Have you tried deconstructing your ##e## to multiple terms? I think you could take a term outside the integral.

 

[Ray Vickson]

I am attempting to calculate the following integral.

$$\frac{1}{2\pi i}\int_C \frac{du}{u^2} exp({-\frac{(q - \frac{q_0}{2i} (u - u^{-1}))^2}{2\sigma^2}})$$

Taken over the unit disk.

If you set ##u = e^{i \theta}## you can write the integral (call it ##J\,## ) in the form
[tex] J = \frac{1}{2 \pi i} \int_0^{2 \pi} i e^{i \theta} e^{-2 i \theta} E(\theta) \, d \theta,\\
E(\theta) = \exp \left(- \frac{1}{2 \sigma^2} \left(q - q_0 \sin(\theta) \right)^2 \right)[/tex]
Thus, ##J = J_r+ i J_i##, where
[tex] J_r = \frac{1}{2 \pi} \int_0^{2 \pi} \cos(\theta) E(\theta) \, d \theta, \\
J_i = -\frac{1}{2 \pi} \int_0^{2 \pi} \sin(\theta) E(\theta) \, d \theta[/tex]
Note that ##J_r = 0## because the integrand is asymmetric about ##\theta = \pi/2## on the interval ##[0,\pi]## and is asymmetric about ##\theta = 3 \pi/2## on the interval ##[\pi, 2\pi]##. However, ##J_i \neq 0##. In numerous numerical examples we find ##J_i < 0##.

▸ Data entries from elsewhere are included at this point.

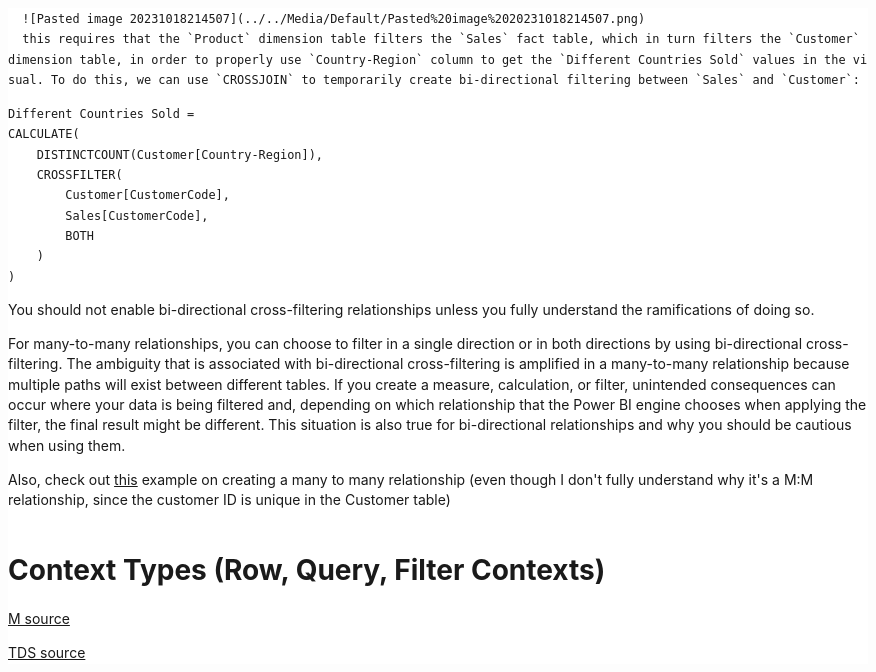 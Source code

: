 	  ![Pasted image 20231018214507](../../Media/Default/Pasted%20image%2020231018214507.png)
	  this requires that the `Product` dimension table filters the `Sales` fact table, which in turn filters the `Customer` dimension table, in order to properly use `Country-Region` column to get the `Different Countries Sold` values in the visual. To do this, we can use `CROSSJOIN` to temporarily create bi-directional filtering between `Sales` and `Customer`: 

```EXCEL
Different Countries Sold =
CALCULATE(
    DISTINCTCOUNT(Customer[Country-Region]),
    CROSSFILTER(
        Customer[CustomerCode],
        Sales[CustomerCode],
        BOTH
    )
)
```

You should not enable bi-directional cross-filtering relationships unless you fully understand the ramifications of doing so.

For many-to-many relationships, you can choose to filter in a single direction or in both directions by using bi-directional cross-filtering. The ambiguity that is associated with bi-directional cross-filtering is amplified in a many-to-many relationship because multiple paths will exist between different tables. If you create a measure, calculation, or filter, unintended consequences can occur where your data is being filtered and, depending on which relationship that the Power BI engine chooses when applying the filter, the final result might be different. This situation is also true for bi-directional relationships and why you should be cautious when using them.

Also, check out [this](https://learn.microsoft.com/en-us/training/modules/design-model-power-bi/6-relationships-cardinality#:~:text=Create%20many%2Dto%2Dmany%20relationships) example on creating a many to many relationship (even though I don't fully understand why it's a M:M relationship, since the customer ID is unique in the Customer table)

# Context Types (Row, Query, Filter Contexts)

[M source](https://support.microsoft.com/en-au/office/context-in-dax-formulas-2728fae0-8309-45b6-9d32-1d600440a7ad)

[TDS source](https://medium.com/analytics-vidhya/concept-of-context-in-dax-with-examples-in-power-bi-chapter-3-14fe6ab3ce32)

I doubt that ##J_i## has a simple (if any) elementary formula, but numerical integration works well on it, especially if one computes the parts for ##[0,\pi]## and ##[\pi, 2\pi]## separately. Alternatively, this separation can be done analytically, to get
[tex] J_i = \frac{1}{2 \pi} \int_0^{\pi} \sin(\theta) F(\theta), \, d \theta, \\
F(\theta) = \exp \left(- \frac{1}{2 \sigma^2} (q + q_0 \sin(\theta))^2 \right) -
\exp \left(- \frac{1}{2 \sigma^2} (q - q_0 \sin(\theta))^2 \right) [/tex]